I saw it as an interactive walkthrough of Chocolate Arts’ production line, giving us consumers an idea of their materials, processes, and tools of the trade. Through capping my own caramel eggs, folding cornettes, filling molds, and pairing up with the other students for more elaborate finishes, I gained an appreciation of the skill and resourcefulness needed to make chocolate pieces for a living (taste-testing all the while, of course).
High tech assembly
The technology we used in the kitchen left the biggest impression on me. Tempering machines along one wall rained dark and milk chocolate while the chocolate enrober on the opposite end drew our ganaches along a conveyor belt for final flourishes.

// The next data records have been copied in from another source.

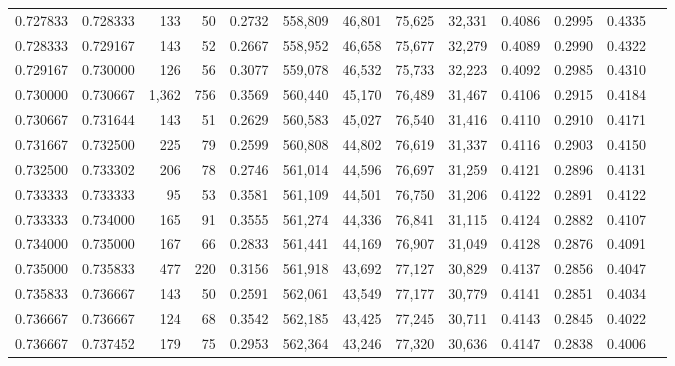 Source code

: \begin{tabular}{rrrrrrrrrrrrr}
0.727833 & 0.728333 &   133 &  50 &                                     0.2732 & 558,809 &  46,801 &  75,625 &  32,331 & 0.4086 & 0.2995 & 0.4335 \\
0.728333 & 0.729167 &   143 &  52 &                                     0.2667 & 558,952 &  46,658 &  75,677 &  32,279 & 0.4089 & 0.2990 & 0.4322 \\
0.729167 & 0.730000 &   126 &  56 &                                     0.3077 & 559,078 &  46,532 &  75,733 &  32,223 & 0.4092 & 0.2985 & 0.4310 \\
0.730000 & 0.730667 & 1,362 & 756 &                                     0.3569 & 560,440 &  45,170 &  76,489 &  31,467 & 0.4106 & 0.2915 & 0.4184 \\
0.730667 & 0.731644 &   143 &  51 &                                     0.2629 & 560,583 &  45,027 &  76,540 &  31,416 & 0.4110 & 0.2910 & 0.4171 \\
0.731667 & 0.732500 &   225 &  79 &                                     0.2599 & 560,808 &  44,802 &  76,619 &  31,337 & 0.4116 & 0.2903 & 0.4150 \\
0.732500 & 0.733302 &   206 &  78 &                                     0.2746 & 561,014 &  44,596 &  76,697 &  31,259 & 0.4121 & 0.2896 & 0.4131 \\
0.733333 & 0.733333 &    95 &  53 &                                     0.3581 & 561,109 &  44,501 &  76,750 &  31,206 & 0.4122 & 0.2891 & 0.4122 \\
0.733333 & 0.734000 &   165 &  91 &                                     0.3555 & 561,274 &  44,336 &  76,841 &  31,115 & 0.4124 & 0.2882 & 0.4107 \\
0.734000 & 0.735000 &   167 &  66 &                                     0.2833 & 561,441 &  44,169 &  76,907 &  31,049 & 0.4128 & 0.2876 & 0.4091 \\
0.735000 & 0.735833 &   477 & 220 &                                     0.3156 & 561,918 &  43,692 &  77,127 &  30,829 & 0.4137 & 0.2856 & 0.4047 \\
0.735833 & 0.736667 &   143 &  50 &                                     0.2591 & 562,061 &  43,549 &  77,177 &  30,779 & 0.4141 & 0.2851 & 0.4034 \\
0.736667 & 0.736667 &   124 &  68 &                                     0.3542 & 562,185 &  43,425 &  77,245 &  30,711 & 0.4143 & 0.2845 & 0.4022 \\
0.736667 & 0.737452 &   179 &  75 &                                     0.2953 & 562,364 &  43,246 &  77,320 &  30,636 & 0.4147 & 0.2838 & 0.4006 \\

\end{tabular}
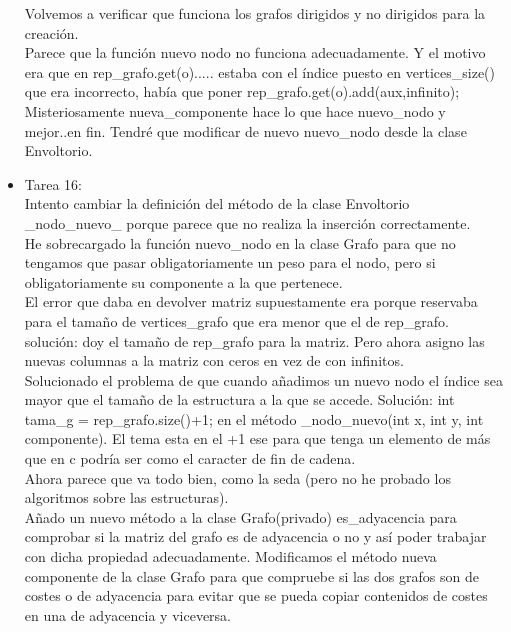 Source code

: \begin{itemize}
Volvemos a verificar que funciona los grafos dirigidos y no dirigidos para la creación.\\

Parece que la función nuevo nodo no funciona adecuadamente. Y el motivo era que en rep\_grafo.get(o)..... estaba con el índice puesto en vertices\_size() que era incorrecto, había que poner rep\_grafo.get(o).add(aux,infinito);\\



Misteriosamente nueva\_componente hace lo que hace nuevo\_nodo y mejor..en fin. Tendré que modificar de nuevo nuevo\_nodo desde la clase Envoltorio.\\

\item Tarea 16:\\

Intento cambiar la definición del método de la clase Envoltorio \_nodo\_nuevo\_ porque parece que no realiza la inserción correctamente.\\

He sobrecargado la función nuevo\_nodo en la clase Grafo para que no tengamos que pasar obligatoriamente un peso para el nodo, pero si obligatoriamente su componente a la que pertenece.\\

El error que daba en devolver matriz supuestamente era porque reservaba para el tamaño de vertices\_grafo que era menor que el de rep\_grafo. solución: doy el tamaño de rep\_grafo para la matriz. Pero ahora asigno las nuevas columnas a la matriz con ceros en vez de con infinitos.\\

Solucionado el problema de que cuando añadimos un nuevo nodo el índice sea mayor que el tamaño de la estructura a la que se accede. Solución: int tama\_g = rep\_grafo.size()+1; en el método \_nodo\_nuevo(int x, int y, int componente). El tema esta en el +1 ese para que tenga un elemento de más que en c podría ser como el caracter de fin de cadena. \\

Ahora parece que va todo bien, como la seda (pero no he probado los algoritmos sobre las estructuras).\\

Añado un nuevo método a la clase Grafo(privado) es\_adyacencia para comprobar si la matriz del grafo es de adyacencia o no y así poder trabajar con dicha propiedad adecuadamente. Modificamos el método nueva componente de la clase Grafo para que compruebe si las dos grafos son de costes o de adyacencia para evitar que se pueda copiar contenidos de costes en una de adyacencia y viceversa.\\


\end{itemize}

Using the enrobing machine was a highlight – I got to place myself in the shoes of Lucy Ricardo in that memorable chocolate factory episode, even though it wasn’t food safe for me to be allowed gulp my treats straight off the assembly line.
The verdict
Having now experienced this Easter Extravaganza course first hand, I can see why the workshop had a hefty $190 price tag. Our class of 12 churned out over 110 individual chocolates for each person to take home, plus a chocolate bunny showpiece for us to display to friends and family at Easter.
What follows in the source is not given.